> _Activity_: Only one stretch of the data is wanted: the line containing "Contas a receber", the line containing "conta a receber", and every line between them, copied exactly.

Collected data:

* * * * * * *

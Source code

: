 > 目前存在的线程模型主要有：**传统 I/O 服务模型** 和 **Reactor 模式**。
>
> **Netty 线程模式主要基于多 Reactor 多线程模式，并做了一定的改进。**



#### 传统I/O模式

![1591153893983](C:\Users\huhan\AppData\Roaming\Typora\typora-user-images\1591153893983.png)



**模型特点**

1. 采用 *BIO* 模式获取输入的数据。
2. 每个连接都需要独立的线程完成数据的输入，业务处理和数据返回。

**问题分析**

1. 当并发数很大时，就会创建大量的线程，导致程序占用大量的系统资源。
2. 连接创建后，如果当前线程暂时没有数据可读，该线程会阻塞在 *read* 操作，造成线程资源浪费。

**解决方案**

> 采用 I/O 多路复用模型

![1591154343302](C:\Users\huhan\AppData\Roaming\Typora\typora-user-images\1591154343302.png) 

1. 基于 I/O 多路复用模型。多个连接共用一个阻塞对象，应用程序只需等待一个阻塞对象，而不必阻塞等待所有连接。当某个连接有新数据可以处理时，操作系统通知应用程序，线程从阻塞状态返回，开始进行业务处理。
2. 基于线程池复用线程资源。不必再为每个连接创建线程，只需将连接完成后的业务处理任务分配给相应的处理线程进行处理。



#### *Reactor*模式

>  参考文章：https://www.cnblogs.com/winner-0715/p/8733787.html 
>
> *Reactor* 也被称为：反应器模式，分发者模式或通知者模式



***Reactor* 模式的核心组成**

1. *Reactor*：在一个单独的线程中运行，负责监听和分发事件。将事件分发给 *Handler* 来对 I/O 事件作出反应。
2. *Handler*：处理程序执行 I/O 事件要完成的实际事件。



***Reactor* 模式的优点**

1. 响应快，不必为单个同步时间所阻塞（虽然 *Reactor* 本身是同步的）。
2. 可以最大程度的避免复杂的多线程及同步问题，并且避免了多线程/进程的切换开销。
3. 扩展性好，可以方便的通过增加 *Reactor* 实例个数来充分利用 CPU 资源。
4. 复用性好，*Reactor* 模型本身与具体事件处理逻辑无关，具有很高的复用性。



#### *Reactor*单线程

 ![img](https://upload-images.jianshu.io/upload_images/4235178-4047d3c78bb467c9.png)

* * * * * * *

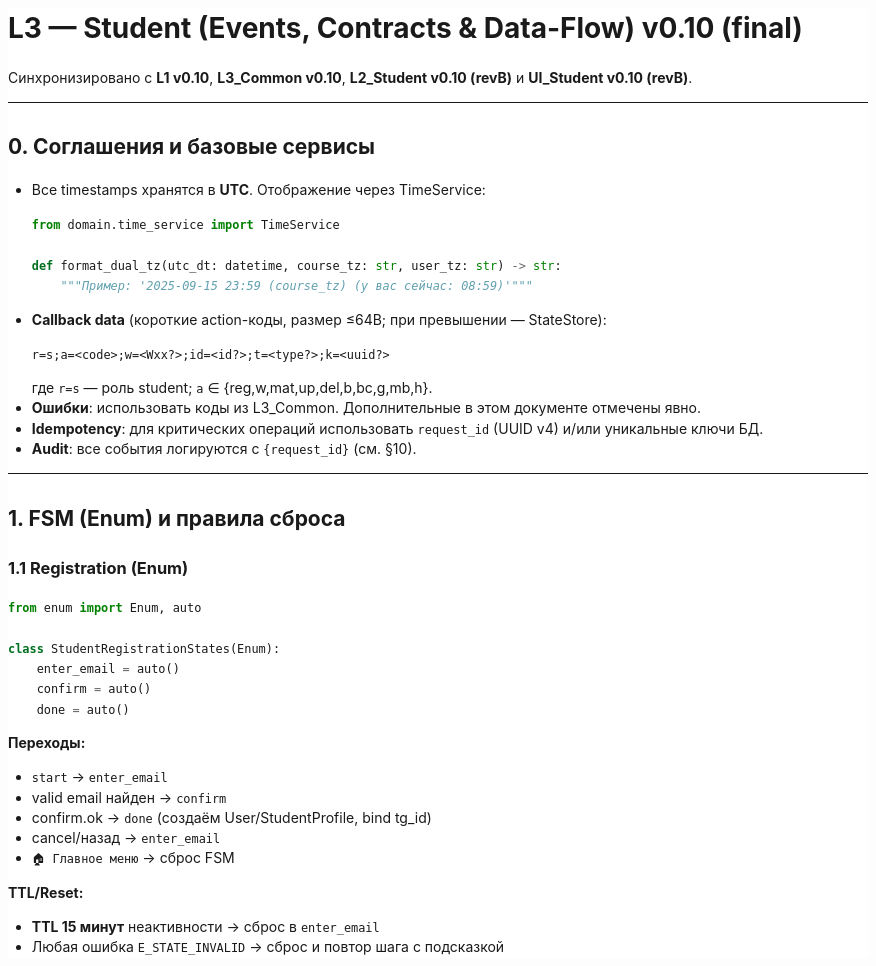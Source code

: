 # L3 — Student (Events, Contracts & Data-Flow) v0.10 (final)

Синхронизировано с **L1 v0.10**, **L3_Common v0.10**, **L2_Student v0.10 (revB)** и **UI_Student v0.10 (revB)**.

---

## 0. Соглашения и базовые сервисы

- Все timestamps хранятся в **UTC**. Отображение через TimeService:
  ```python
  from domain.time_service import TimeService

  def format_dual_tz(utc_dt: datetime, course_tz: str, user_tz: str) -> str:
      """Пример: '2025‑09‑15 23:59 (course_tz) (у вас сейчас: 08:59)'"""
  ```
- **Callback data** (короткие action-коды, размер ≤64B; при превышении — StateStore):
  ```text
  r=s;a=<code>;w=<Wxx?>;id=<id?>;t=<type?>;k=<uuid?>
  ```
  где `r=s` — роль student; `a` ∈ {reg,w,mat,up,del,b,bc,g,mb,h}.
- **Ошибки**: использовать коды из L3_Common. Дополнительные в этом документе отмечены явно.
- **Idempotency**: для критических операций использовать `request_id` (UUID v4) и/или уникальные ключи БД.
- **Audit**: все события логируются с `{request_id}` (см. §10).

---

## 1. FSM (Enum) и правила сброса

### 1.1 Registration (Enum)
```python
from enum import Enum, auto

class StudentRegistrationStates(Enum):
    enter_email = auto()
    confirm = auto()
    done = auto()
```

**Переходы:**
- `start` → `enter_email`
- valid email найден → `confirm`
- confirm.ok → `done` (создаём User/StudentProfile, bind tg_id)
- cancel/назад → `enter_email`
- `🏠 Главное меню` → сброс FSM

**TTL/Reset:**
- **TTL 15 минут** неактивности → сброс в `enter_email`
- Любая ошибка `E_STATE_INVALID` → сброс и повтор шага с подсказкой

* * * * * * *

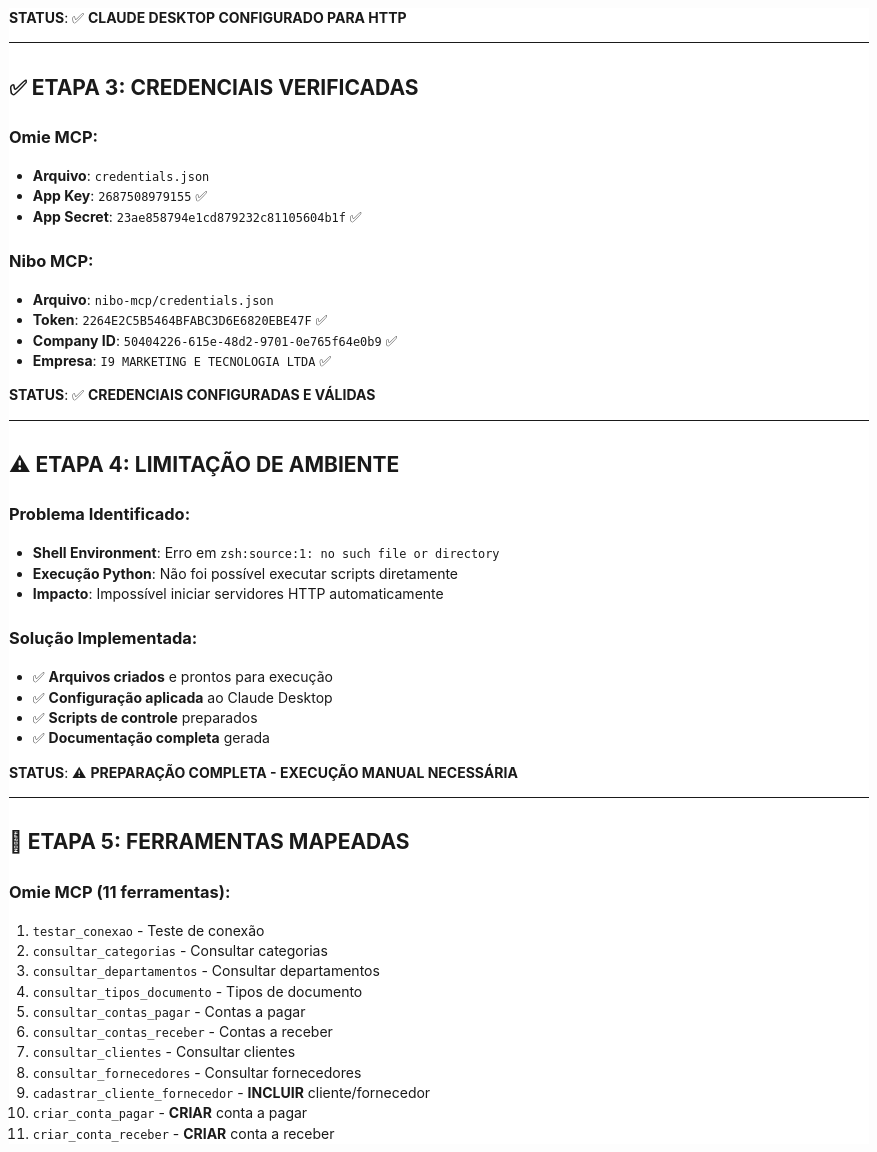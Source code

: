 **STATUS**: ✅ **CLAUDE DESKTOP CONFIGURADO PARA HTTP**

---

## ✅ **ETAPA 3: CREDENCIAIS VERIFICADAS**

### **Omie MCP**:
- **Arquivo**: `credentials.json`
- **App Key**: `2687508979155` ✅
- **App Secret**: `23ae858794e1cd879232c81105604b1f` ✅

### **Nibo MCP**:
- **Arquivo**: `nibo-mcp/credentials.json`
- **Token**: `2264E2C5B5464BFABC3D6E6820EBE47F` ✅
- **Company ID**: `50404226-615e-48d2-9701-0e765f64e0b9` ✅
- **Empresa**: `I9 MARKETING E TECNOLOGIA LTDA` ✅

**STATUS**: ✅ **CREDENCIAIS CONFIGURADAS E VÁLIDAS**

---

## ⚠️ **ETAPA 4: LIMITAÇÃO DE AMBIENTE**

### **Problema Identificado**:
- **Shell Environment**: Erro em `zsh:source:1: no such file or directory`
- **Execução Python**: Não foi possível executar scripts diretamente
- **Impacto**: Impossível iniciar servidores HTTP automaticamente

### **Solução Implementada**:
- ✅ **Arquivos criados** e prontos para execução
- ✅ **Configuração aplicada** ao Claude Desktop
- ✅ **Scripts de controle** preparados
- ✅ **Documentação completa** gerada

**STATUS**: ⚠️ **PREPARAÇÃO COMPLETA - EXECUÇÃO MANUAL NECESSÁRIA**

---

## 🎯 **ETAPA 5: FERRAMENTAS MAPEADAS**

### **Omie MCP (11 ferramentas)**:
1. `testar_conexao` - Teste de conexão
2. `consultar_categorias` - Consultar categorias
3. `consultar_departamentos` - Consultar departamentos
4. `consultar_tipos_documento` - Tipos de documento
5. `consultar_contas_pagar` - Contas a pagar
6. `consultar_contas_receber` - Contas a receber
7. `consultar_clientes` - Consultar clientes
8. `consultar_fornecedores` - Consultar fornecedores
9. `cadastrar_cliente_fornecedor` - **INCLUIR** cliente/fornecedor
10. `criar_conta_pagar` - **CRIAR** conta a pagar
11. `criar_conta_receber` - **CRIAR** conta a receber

* * * * * * *

> _Expected answer_:
6. `consultar_contas_receber` - Contas a receber
7. `consultar_clientes` - Consultar clientes
8. `consultar_fornecedores` - Consultar fornecedores
9. `cadastrar_cliente_fornecedor` - **INCLUIR** cliente/fornecedor
10. `criar_conta_pagar` - **CRIAR** conta a pagar
11. `criar_conta_receber` - **CRIAR** conta a receber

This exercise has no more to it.